Aim of the exercise:
Copy out, from the data below, each line in which the word "only" occurs.
━━━━━ Material for this task ━━━━━
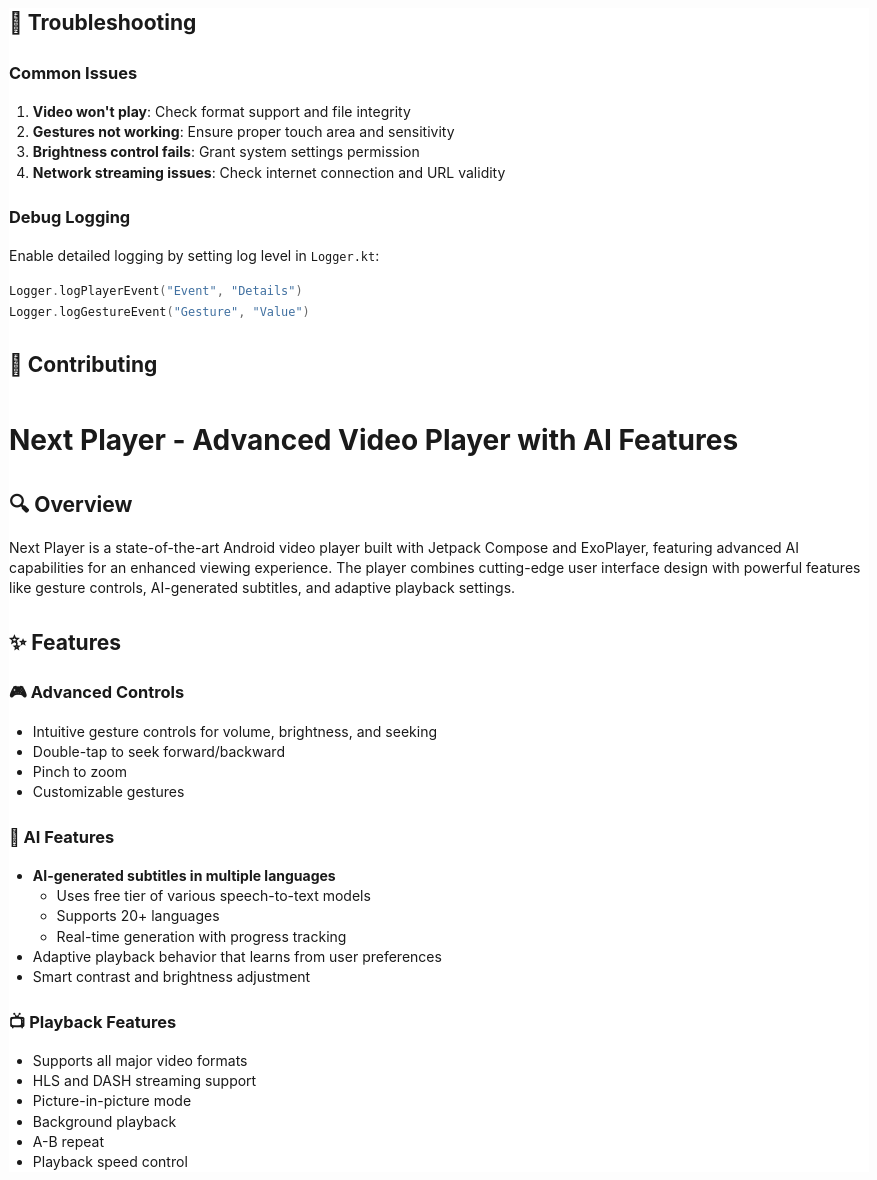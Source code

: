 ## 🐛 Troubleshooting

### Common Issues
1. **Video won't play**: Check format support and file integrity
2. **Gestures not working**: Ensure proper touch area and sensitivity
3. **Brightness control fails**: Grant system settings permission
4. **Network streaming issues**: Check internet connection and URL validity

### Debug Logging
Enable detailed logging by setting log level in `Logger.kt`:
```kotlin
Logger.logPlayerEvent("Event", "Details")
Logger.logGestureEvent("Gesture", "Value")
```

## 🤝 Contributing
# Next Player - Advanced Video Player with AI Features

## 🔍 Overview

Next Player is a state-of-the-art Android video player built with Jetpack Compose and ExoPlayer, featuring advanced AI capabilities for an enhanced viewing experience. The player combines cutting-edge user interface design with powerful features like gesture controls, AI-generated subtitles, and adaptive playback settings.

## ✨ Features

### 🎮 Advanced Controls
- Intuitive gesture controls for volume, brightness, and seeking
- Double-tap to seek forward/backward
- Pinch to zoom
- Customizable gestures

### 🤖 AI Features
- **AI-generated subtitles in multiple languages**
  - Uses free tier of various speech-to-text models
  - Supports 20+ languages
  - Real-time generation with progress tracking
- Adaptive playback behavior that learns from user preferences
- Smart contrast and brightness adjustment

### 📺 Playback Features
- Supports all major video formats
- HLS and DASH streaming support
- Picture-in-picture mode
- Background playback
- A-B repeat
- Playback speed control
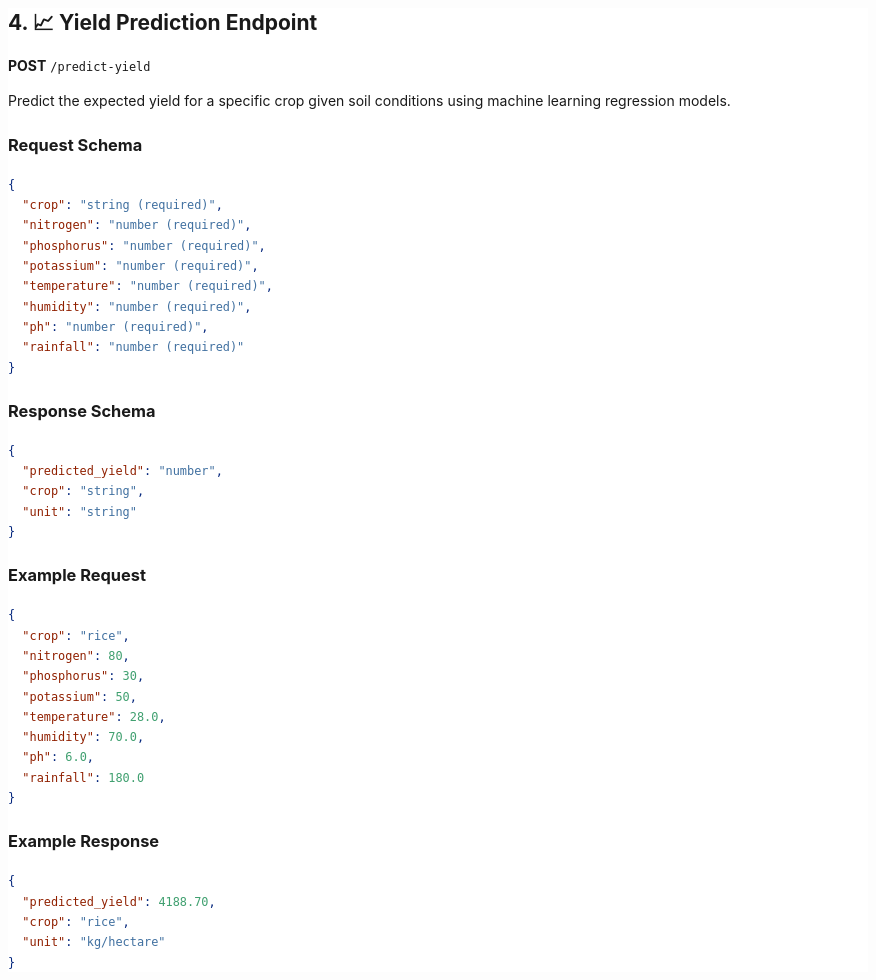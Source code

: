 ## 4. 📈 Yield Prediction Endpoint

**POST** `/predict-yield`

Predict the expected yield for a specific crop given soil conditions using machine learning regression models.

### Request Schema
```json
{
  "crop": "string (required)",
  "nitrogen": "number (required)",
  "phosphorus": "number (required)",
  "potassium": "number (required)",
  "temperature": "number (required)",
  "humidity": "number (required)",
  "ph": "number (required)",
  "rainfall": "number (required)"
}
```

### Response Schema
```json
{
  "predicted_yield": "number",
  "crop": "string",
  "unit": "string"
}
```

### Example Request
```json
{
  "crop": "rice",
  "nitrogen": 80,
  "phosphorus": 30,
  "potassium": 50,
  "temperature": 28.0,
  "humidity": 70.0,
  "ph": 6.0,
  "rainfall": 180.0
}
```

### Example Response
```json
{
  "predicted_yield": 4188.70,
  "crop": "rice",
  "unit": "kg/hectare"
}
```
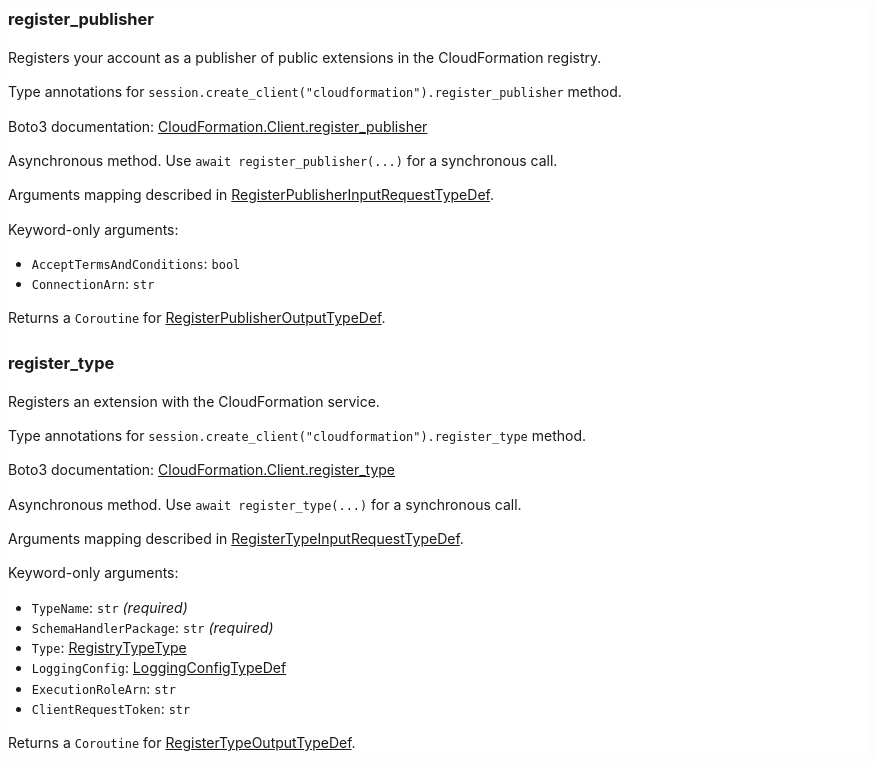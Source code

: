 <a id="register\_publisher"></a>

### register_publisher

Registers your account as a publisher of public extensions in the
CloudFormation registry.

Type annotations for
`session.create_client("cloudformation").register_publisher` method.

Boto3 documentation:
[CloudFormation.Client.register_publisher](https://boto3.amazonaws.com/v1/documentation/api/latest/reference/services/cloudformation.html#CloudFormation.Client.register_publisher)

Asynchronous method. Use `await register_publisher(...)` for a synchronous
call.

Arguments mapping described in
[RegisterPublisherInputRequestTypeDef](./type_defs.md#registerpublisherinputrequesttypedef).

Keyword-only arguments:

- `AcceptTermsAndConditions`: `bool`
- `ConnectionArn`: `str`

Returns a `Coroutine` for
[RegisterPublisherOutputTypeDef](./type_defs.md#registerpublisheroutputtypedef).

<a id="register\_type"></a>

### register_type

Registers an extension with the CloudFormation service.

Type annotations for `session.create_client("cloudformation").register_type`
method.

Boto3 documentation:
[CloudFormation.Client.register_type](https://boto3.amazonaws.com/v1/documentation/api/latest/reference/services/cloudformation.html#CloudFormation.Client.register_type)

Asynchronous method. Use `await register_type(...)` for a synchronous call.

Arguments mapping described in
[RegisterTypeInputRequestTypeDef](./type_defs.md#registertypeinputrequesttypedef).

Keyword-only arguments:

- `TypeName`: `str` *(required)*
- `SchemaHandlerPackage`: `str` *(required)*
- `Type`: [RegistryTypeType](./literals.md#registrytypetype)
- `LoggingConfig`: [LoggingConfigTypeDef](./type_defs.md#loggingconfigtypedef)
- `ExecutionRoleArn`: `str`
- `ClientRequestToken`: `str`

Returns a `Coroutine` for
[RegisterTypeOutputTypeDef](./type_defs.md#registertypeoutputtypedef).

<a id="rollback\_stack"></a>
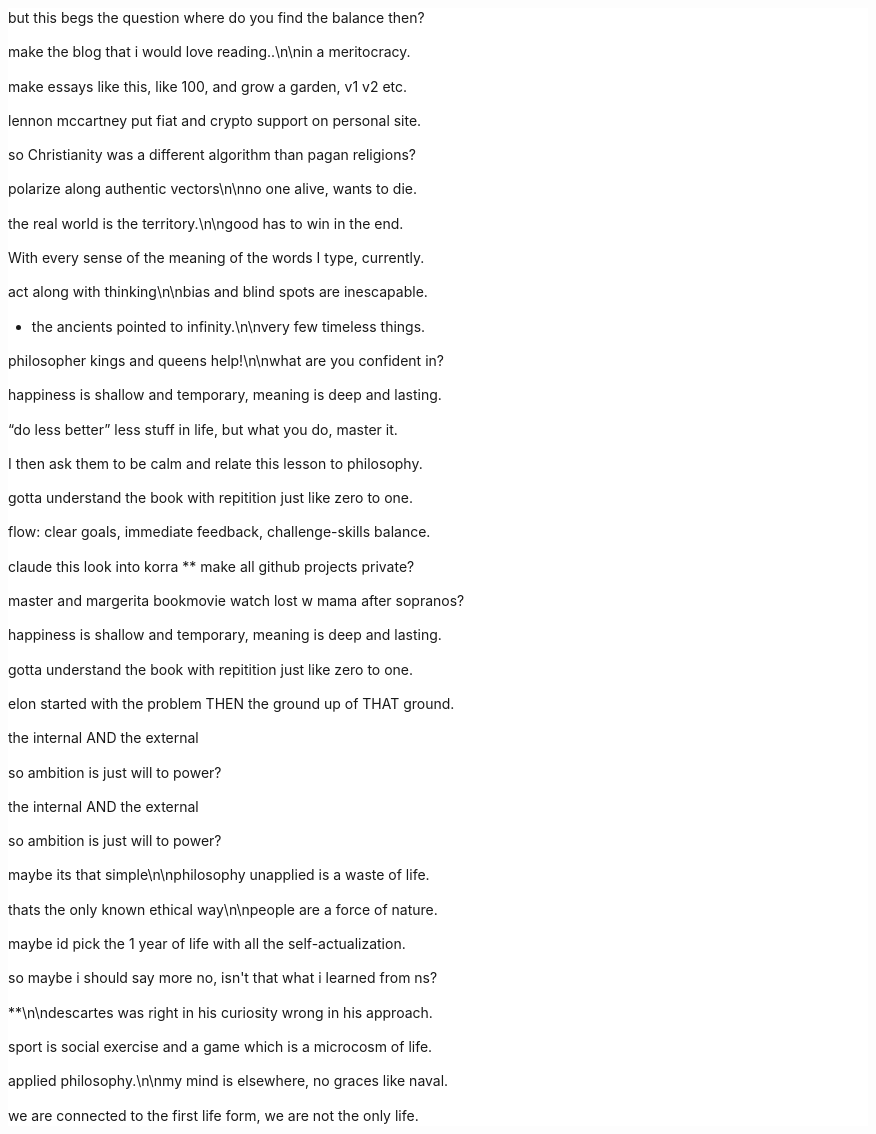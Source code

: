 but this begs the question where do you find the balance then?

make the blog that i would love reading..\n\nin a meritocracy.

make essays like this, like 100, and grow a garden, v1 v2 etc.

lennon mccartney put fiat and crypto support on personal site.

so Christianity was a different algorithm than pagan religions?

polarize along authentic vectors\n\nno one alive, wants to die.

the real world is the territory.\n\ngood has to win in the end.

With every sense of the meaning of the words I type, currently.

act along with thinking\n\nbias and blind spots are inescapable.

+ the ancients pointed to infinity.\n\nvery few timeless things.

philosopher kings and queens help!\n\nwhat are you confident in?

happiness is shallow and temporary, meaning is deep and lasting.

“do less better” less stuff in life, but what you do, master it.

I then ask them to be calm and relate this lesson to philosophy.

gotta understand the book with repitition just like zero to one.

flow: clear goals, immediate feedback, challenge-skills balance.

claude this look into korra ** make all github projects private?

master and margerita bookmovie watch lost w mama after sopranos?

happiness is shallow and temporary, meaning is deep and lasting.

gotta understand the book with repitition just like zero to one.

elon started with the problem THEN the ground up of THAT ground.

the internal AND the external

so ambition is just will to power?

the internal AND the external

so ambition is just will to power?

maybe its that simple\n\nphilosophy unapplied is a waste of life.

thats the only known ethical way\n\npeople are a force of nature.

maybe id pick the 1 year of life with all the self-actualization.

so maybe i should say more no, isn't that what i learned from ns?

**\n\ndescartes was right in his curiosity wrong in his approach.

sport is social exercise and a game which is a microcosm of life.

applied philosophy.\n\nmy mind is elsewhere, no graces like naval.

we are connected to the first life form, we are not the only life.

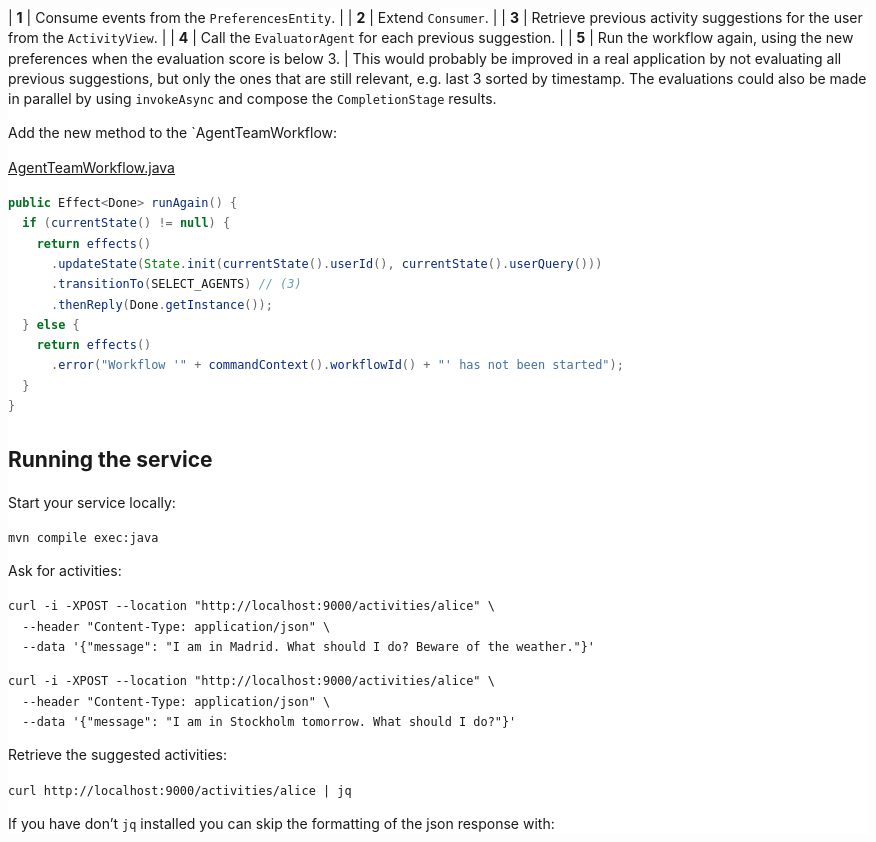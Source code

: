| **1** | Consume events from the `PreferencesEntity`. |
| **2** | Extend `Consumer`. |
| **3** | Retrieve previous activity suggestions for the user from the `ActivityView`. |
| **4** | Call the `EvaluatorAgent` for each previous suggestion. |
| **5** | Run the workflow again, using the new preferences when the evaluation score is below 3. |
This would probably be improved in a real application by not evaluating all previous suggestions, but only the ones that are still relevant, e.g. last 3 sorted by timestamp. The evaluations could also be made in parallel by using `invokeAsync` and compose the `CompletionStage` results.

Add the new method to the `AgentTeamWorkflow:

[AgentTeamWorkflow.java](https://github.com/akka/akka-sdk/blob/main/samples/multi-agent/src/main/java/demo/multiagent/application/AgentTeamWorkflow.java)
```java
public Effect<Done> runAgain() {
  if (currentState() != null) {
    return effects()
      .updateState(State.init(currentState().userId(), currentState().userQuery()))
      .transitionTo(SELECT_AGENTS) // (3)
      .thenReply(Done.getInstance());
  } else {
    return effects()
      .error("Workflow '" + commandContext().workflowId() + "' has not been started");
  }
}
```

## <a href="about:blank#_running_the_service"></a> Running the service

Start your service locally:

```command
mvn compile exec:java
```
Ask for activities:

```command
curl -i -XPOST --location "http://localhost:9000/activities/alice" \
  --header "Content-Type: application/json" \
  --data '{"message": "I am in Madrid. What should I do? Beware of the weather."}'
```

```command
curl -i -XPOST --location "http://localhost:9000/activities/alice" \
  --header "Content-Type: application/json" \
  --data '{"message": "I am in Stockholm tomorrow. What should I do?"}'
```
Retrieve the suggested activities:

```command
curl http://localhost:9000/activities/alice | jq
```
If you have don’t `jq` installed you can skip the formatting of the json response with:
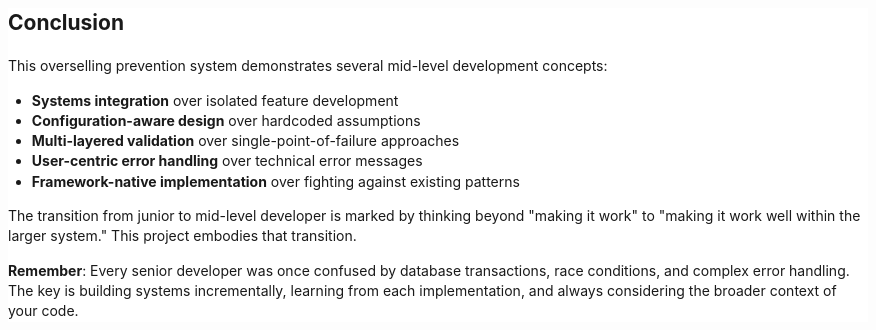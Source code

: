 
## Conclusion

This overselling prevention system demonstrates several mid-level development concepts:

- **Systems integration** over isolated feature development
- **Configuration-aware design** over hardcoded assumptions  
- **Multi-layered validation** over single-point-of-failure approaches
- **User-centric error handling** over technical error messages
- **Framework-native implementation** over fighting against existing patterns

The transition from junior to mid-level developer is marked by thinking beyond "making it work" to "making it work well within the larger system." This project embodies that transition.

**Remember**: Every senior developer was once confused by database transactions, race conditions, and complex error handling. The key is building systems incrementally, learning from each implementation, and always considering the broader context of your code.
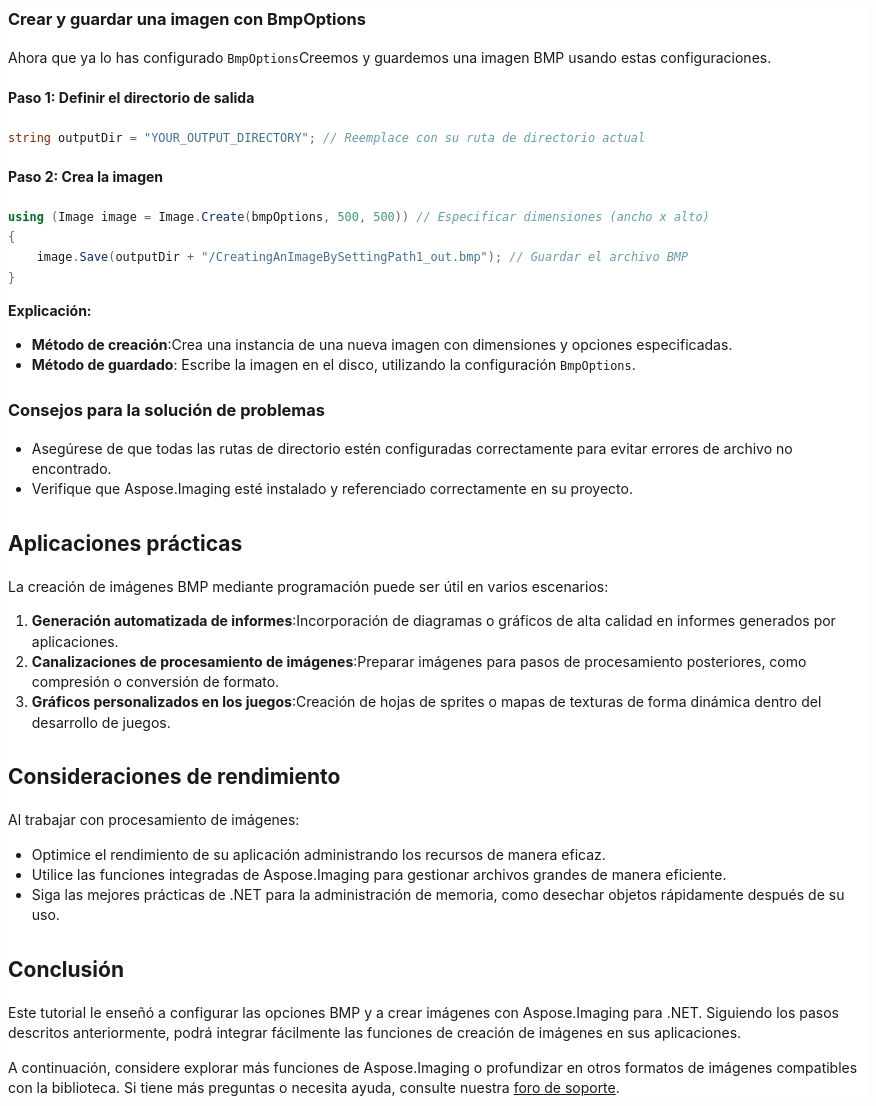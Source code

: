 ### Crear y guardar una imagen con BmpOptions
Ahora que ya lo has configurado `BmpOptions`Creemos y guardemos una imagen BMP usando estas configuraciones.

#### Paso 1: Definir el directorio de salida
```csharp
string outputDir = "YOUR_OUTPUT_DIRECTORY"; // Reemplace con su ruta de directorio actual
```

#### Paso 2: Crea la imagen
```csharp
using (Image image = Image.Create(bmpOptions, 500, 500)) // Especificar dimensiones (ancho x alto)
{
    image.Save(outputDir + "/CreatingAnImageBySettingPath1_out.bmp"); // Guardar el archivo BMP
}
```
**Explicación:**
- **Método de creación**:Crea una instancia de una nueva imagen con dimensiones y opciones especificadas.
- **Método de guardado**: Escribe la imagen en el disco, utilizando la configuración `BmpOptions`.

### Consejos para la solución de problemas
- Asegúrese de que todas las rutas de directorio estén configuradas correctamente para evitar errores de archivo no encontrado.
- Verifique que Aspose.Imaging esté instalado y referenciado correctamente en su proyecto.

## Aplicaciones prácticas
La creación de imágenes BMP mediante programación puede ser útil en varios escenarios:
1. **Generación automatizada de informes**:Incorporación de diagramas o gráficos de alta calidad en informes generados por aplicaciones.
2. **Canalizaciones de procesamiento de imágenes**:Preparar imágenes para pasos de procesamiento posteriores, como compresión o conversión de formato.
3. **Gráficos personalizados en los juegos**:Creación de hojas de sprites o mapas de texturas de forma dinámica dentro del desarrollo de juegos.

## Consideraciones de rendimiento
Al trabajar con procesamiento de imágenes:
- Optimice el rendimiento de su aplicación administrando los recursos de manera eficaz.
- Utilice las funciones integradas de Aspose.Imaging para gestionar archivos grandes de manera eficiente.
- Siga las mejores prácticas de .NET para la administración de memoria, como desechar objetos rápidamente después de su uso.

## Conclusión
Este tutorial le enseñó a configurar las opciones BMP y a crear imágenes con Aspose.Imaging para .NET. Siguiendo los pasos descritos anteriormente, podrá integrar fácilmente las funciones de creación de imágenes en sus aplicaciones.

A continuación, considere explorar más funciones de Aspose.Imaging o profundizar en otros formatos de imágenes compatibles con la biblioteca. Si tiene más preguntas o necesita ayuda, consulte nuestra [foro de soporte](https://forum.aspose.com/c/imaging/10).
━━━━━
Task output:
Keyword-only arguments:
Keyword-only arguments:
thats the only known ethical way\n\npeople are a force of nature.
we are connected to the first life form, we are not the only life.
This would probably be improved in a real application by not evaluating all previous suggestions, but only the ones that are still relevant, e.g. last 3 sorted by timestamp. The evaluations could also be made in parallel by using `invokeAsync` and compose the `CompletionStage` results.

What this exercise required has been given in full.